Now he is running for President again - this time contesting the Republican nomination. He won't win, of course. He may just be using it to raise out of state funds for his Congressional run. More likely he wants to push his ideas. In the main, good luck to him with that. He will probably stay in the race right up to the convention - where he will have no more than a handful of delegates - rather than withdraw and endorse someone else. He may jump ship, and return to the Libertarians.

With all the good things I have said about Ron Paul, the headline here probably looks incongruous, but I mean it.

Dr Paul has fallen out with a great many of his supporters for his weak stance on national security. I think that he - just like the Libertarian Party in the 2004 election - is mistaken on this. Rudy Giuliani's slapdown of him in the South Carolina debate was only slightly unfair in the way it characterised his position. Dr Paul did not precisely say that he thought the US invited the 9/11 attacks, but when asked to deny that this was his view, he twice evaded the question. (See below).
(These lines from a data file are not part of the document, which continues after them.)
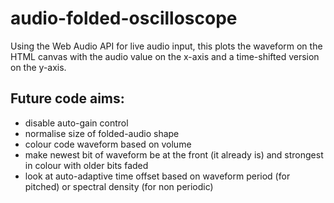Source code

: # audio-folded-oscilloscope
Using the Web Audio API for live audio input, this plots the waveform on the HTML canvas with the audio value on the x-axis and a time-shifted version on the y-axis.

## Future code aims:
- disable auto-gain control
- normalise size of folded-audio shape
- colour code waveform based on volume
- make newest bit of waveform be at the front (it already is) and strongest in colour with older bits faded
- look at auto-adaptive time offset based on waveform period (for pitched) or spectral density (for non periodic)
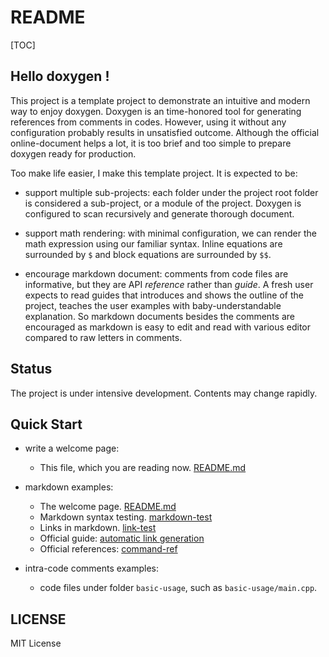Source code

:# README

[TOC]

## Hello doxygen !

This project is a template project to demonstrate an intuitive and modern way to enjoy doxygen. Doxygen is an time-honored tool for generating references from comments in codes. However, using it without any configuration probably results in unsatisfied outcome. Although the official online-document helps a lot, it is too brief and too simple to prepare doxygen ready for production.

Too make life easier, I make this template project. It is expected to be:

* support multiple sub-projects: each folder under the project root folder is considered a sub-project, or a module of the project. Doxygen is configured to scan recursively and generate thorough document.

* support math rendering: with minimal configuration, we can render the math expression using our familiar syntax. Inline equations are surrounded by `$` and block equations are surrounded by `$$`.

* encourage markdown document: comments from code files are informative, but they are API *reference* rather than *guide*. A fresh user expects to read guides that introduces and shows the outline of the project, teaches the user examples with baby-understandable explanation. So markdown documents besides the comments are encouraged as markdown is easy to edit and read with various editor compared to raw letters in comments.

## Status

The project is under intensive development. Contents may change rapidly.


## Quick Start

* write a welcome page:
    * This file, which you are reading now. [README.md](README.md)

* markdown examples: 
    * The welcome page. [README.md](README.md)
    * Markdown syntax testing. [markdown-test](use-markdown/markdown-test.md)
    * Links in markdown. [link-test](basic-usage/link-test.md)
    * Official guide: [automatic link generation](https://www.doxygen.nl/manual/autolink.html)
    * Official references: [command-ref](https://www.doxygen.nl/manual/commands.html#cmdref)

* intra-code comments examples:
    * code files under folder `basic-usage`, such as `basic-usage/main.cpp`.


## LICENSE

MIT License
So, if we could find a candidate who shared Ron Paul's general philosophy and integrity, but was firmer on national security, we would certainly have a very strong candidate indeed. Such a candidate has come forward, and his name is Eric Dondero.

Eric, like Ron Paul, is a former member of the Libertarian Party. In fact, he was an aide to Paul in the 1988 campaign. He later founded the Republican Liberty Caucus and went to work for Paul again. He was his campaign manager in 1996. He lives in the district, and knows it well. He only fell out with the Congressman recently, on the issue of national security.

If you want a Congressman who agrees with Ron Paul across a range of issues, but not on national security, Eric Dondero is the man.